Stored data:
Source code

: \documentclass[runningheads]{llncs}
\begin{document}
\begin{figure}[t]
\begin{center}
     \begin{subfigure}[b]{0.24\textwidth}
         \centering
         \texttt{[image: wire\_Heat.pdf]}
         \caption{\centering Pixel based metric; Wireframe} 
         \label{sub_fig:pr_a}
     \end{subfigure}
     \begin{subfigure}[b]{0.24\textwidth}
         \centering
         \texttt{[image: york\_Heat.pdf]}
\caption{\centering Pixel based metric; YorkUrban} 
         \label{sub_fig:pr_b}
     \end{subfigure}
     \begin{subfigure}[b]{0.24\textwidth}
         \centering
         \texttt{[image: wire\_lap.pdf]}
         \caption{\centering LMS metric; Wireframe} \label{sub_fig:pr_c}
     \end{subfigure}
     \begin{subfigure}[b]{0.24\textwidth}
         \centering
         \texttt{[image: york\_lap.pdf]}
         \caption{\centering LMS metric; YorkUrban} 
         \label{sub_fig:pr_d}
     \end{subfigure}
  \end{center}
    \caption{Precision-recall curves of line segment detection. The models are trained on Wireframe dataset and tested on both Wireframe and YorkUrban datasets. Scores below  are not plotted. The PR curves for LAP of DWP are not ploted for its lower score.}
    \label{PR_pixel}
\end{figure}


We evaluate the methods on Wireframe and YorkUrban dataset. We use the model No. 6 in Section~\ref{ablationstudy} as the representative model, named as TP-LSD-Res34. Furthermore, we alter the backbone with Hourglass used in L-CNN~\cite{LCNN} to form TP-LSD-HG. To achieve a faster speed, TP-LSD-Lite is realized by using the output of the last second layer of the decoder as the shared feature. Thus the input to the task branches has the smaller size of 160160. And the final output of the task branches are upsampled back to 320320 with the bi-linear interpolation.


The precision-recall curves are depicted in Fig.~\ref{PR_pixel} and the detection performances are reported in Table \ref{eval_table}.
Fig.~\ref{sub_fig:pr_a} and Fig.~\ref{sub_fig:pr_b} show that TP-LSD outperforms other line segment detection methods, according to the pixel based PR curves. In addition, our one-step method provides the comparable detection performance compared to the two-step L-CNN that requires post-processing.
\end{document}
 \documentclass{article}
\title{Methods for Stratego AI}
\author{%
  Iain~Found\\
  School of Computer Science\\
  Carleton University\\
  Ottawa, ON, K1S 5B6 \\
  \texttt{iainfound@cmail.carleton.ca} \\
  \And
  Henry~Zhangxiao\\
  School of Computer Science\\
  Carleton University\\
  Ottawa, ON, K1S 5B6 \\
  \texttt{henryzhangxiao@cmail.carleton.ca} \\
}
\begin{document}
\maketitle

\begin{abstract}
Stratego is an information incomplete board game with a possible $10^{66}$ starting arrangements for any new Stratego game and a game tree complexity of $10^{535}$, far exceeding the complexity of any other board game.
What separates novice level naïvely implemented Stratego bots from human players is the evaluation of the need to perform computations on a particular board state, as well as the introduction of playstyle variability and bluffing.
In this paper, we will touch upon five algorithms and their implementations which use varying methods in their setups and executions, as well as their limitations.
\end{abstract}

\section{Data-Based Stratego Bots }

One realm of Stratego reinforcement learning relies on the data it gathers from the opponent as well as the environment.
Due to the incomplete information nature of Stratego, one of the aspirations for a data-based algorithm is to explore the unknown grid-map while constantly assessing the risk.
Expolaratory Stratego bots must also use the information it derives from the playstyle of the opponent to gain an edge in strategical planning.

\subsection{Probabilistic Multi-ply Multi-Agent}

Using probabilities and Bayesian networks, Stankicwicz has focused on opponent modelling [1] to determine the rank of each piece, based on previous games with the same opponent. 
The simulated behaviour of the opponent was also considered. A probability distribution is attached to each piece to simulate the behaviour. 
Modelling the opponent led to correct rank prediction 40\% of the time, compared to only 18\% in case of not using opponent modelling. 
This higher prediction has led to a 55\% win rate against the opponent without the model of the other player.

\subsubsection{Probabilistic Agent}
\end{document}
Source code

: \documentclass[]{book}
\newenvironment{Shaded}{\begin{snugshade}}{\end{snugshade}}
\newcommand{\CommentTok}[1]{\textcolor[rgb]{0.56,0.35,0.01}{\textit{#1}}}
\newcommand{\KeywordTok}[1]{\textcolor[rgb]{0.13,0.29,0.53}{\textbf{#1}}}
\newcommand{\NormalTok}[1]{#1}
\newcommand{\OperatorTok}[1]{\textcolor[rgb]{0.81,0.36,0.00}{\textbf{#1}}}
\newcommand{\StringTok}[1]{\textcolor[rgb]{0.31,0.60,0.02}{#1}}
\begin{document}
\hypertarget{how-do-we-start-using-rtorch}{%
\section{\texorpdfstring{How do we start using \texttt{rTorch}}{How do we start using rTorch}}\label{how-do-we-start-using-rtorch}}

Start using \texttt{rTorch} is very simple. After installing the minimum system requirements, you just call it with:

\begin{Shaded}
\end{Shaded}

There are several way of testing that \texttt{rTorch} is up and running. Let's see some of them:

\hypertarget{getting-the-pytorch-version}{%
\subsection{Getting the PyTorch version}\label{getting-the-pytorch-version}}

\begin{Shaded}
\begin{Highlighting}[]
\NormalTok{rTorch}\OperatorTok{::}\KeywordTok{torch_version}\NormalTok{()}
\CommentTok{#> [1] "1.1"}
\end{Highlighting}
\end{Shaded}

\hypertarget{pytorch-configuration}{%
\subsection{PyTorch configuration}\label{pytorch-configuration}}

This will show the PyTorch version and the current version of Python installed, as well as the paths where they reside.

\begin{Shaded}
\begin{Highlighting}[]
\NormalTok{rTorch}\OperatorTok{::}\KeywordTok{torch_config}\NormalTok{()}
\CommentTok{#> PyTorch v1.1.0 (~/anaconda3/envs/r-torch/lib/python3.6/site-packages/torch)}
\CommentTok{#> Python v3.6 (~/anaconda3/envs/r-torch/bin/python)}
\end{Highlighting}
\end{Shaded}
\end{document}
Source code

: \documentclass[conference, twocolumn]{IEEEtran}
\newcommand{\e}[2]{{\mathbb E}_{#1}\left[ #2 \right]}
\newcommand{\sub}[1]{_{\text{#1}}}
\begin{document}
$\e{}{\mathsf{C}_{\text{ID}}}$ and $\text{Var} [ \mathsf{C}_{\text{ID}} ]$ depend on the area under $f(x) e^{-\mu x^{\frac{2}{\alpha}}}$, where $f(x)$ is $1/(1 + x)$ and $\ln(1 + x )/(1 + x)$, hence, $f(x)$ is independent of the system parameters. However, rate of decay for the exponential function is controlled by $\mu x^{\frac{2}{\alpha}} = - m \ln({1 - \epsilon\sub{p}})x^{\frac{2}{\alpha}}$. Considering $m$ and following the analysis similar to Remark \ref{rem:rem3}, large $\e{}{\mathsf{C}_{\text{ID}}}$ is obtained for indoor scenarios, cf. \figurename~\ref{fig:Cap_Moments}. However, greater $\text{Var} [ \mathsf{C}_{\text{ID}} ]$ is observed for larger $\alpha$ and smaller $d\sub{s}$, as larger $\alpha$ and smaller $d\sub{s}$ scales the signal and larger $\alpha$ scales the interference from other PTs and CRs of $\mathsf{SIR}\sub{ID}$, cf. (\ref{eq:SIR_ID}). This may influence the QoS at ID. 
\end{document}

● Your objective
A verbatim repeat of all the entries above is the required answer.

● Output
Source code

: \documentclass[runningheads]{llncs}
\begin{document}
\begin{figure}[t]
\begin{center}
     \begin{subfigure}[b]{0.24\textwidth}
         \centering
         \texttt{[image: wire\_Heat.pdf]}
         \caption{\centering Pixel based metric; Wireframe} 
         \label{sub_fig:pr_a}
     \end{subfigure}
     \begin{subfigure}[b]{0.24\textwidth}
         \centering
         \texttt{[image: york\_Heat.pdf]}
\caption{\centering Pixel based metric; YorkUrban} 
         \label{sub_fig:pr_b}
     \end{subfigure}
     \begin{subfigure}[b]{0.24\textwidth}
         \centering
         \texttt{[image: wire\_lap.pdf]}
         \caption{\centering LMS metric; Wireframe} \label{sub_fig:pr_c}
     \end{subfigure}
     \begin{subfigure}[b]{0.24\textwidth}
         \centering
         \texttt{[image: york\_lap.pdf]}
         \caption{\centering LMS metric; YorkUrban} 
         \label{sub_fig:pr_d}
     \end{subfigure}
  \end{center}
    \caption{Precision-recall curves of line segment detection. The models are trained on Wireframe dataset and tested on both Wireframe and YorkUrban datasets. Scores below  are not plotted. The PR curves for LAP of DWP are not ploted for its lower score.}
    \label{PR_pixel}
\end{figure}


We evaluate the methods on Wireframe and YorkUrban dataset. We use the model No. 6 in Section~\ref{ablationstudy} as the representative model, named as TP-LSD-Res34. Furthermore, we alter the backbone with Hourglass used in L-CNN~\cite{LCNN} to form TP-LSD-HG. To achieve a faster speed, TP-LSD-Lite is realized by using the output of the last second layer of the decoder as the shared feature. Thus the input to the task branches has the smaller size of 160160. And the final output of the task branches are upsampled back to 320320 with the bi-linear interpolation.


The precision-recall curves are depicted in Fig.~\ref{PR_pixel} and the detection performances are reported in Table \ref{eval_table}.
Fig.~\ref{sub_fig:pr_a} and Fig.~\ref{sub_fig:pr_b} show that TP-LSD outperforms other line segment detection methods, according to the pixel based PR curves. In addition, our one-step method provides the comparable detection performance compared to the two-step L-CNN that requires post-processing.
\end{document}
 \documentclass{article}
\title{Methods for Stratego AI}
\author{%
  Iain~Found\\
  School of Computer Science\\
  Carleton University\\
  Ottawa, ON, K1S 5B6 \\
  \texttt{iainfound@cmail.carleton.ca} \\
  \And
  Henry~Zhangxiao\\
  School of Computer Science\\
  Carleton University\\
  Ottawa, ON, K1S 5B6 \\
  \texttt{henryzhangxiao@cmail.carleton.ca} \\
}
\begin{document}
\maketitle

\begin{abstract}
Stratego is an information incomplete board game with a possible $10^{66}$ starting arrangements for any new Stratego game and a game tree complexity of $10^{535}$, far exceeding the complexity of any other board game.
What separates novice level naïvely implemented Stratego bots from human players is the evaluation of the need to perform computations on a particular board state, as well as the introduction of playstyle variability and bluffing.
In this paper, we will touch upon five algorithms and their implementations which use varying methods in their setups and executions, as well as their limitations.
\end{abstract}

\section{Data-Based Stratego Bots }

One realm of Stratego reinforcement learning relies on the data it gathers from the opponent as well as the environment.
Due to the incomplete information nature of Stratego, one of the aspirations for a data-based algorithm is to explore the unknown grid-map while constantly assessing the risk.
Expolaratory Stratego bots must also use the information it derives from the playstyle of the opponent to gain an edge in strategical planning.

\subsection{Probabilistic Multi-ply Multi-Agent}

Using probabilities and Bayesian networks, Stankicwicz has focused on opponent modelling [1] to determine the rank of each piece, based on previous games with the same opponent. 
The simulated behaviour of the opponent was also considered. A probability distribution is attached to each piece to simulate the behaviour. 
Modelling the opponent led to correct rank prediction 40\% of the time, compared to only 18\% in case of not using opponent modelling. 
This higher prediction has led to a 55\% win rate against the opponent without the model of the other player.

\subsubsection{Probabilistic Agent}
\end{document}
Source code

: \documentclass[]{book}
\newenvironment{Shaded}{\begin{snugshade}}{\end{snugshade}}
\newcommand{\CommentTok}[1]{\textcolor[rgb]{0.56,0.35,0.01}{\textit{#1}}}
\newcommand{\KeywordTok}[1]{\textcolor[rgb]{0.13,0.29,0.53}{\textbf{#1}}}
\newcommand{\NormalTok}[1]{#1}
\newcommand{\OperatorTok}[1]{\textcolor[rgb]{0.81,0.36,0.00}{\textbf{#1}}}
\newcommand{\StringTok}[1]{\textcolor[rgb]{0.31,0.60,0.02}{#1}}
\begin{document}
\hypertarget{how-do-we-start-using-rtorch}{%
\section{\texorpdfstring{How do we start using \texttt{rTorch}}{How do we start using rTorch}}\label{how-do-we-start-using-rtorch}}

Start using \texttt{rTorch} is very simple. After installing the minimum system requirements, you just call it with:

\begin{Shaded}
\end{Shaded}

There are several way of testing that \texttt{rTorch} is up and running. Let's see some of them:

\hypertarget{getting-the-pytorch-version}{%
\subsection{Getting the PyTorch version}\label{getting-the-pytorch-version}}

\begin{Shaded}
\begin{Highlighting}[]
\NormalTok{rTorch}\OperatorTok{::}\KeywordTok{torch_version}\NormalTok{()}
\CommentTok{#> [1] "1.1"}
\end{Highlighting}
\end{Shaded}

\hypertarget{pytorch-configuration}{%
\subsection{PyTorch configuration}\label{pytorch-configuration}}

This will show the PyTorch version and the current version of Python installed, as well as the paths where they reside.

\begin{Shaded}
\begin{Highlighting}[]
\NormalTok{rTorch}\OperatorTok{::}\KeywordTok{torch_config}\NormalTok{()}
\CommentTok{#> PyTorch v1.1.0 (~/anaconda3/envs/r-torch/lib/python3.6/site-packages/torch)}
\CommentTok{#> Python v3.6 (~/anaconda3/envs/r-torch/bin/python)}
\end{Highlighting}
\end{Shaded}
\end{document}
Source code

: \documentclass[conference, twocolumn]{IEEEtran}
\newcommand{\e}[2]{{\mathbb E}_{#1}\left[ #2 \right]}
\newcommand{\sub}[1]{_{\text{#1}}}
\begin{document}
$\e{}{\mathsf{C}_{\text{ID}}}$ and $\text{Var} [ \mathsf{C}_{\text{ID}} ]$ depend on the area under $f(x) e^{-\mu x^{\frac{2}{\alpha}}}$, where $f(x)$ is $1/(1 + x)$ and $\ln(1 + x )/(1 + x)$, hence, $f(x)$ is independent of the system parameters. However, rate of decay for the exponential function is controlled by $\mu x^{\frac{2}{\alpha}} = - m \ln({1 - \epsilon\sub{p}})x^{\frac{2}{\alpha}}$. Considering $m$ and following the analysis similar to Remark \ref{rem:rem3}, large $\e{}{\mathsf{C}_{\text{ID}}}$ is obtained for indoor scenarios, cf. \figurename~\ref{fig:Cap_Moments}. However, greater $\text{Var} [ \mathsf{C}_{\text{ID}} ]$ is observed for larger $\alpha$ and smaller $d\sub{s}$, as larger $\alpha$ and smaller $d\sub{s}$ scales the signal and larger $\alpha$ scales the interference from other PTs and CRs of $\mathsf{SIR}\sub{ID}$, cf. (\ref{eq:SIR_ID}). This may influence the QoS at ID. 
\end{document}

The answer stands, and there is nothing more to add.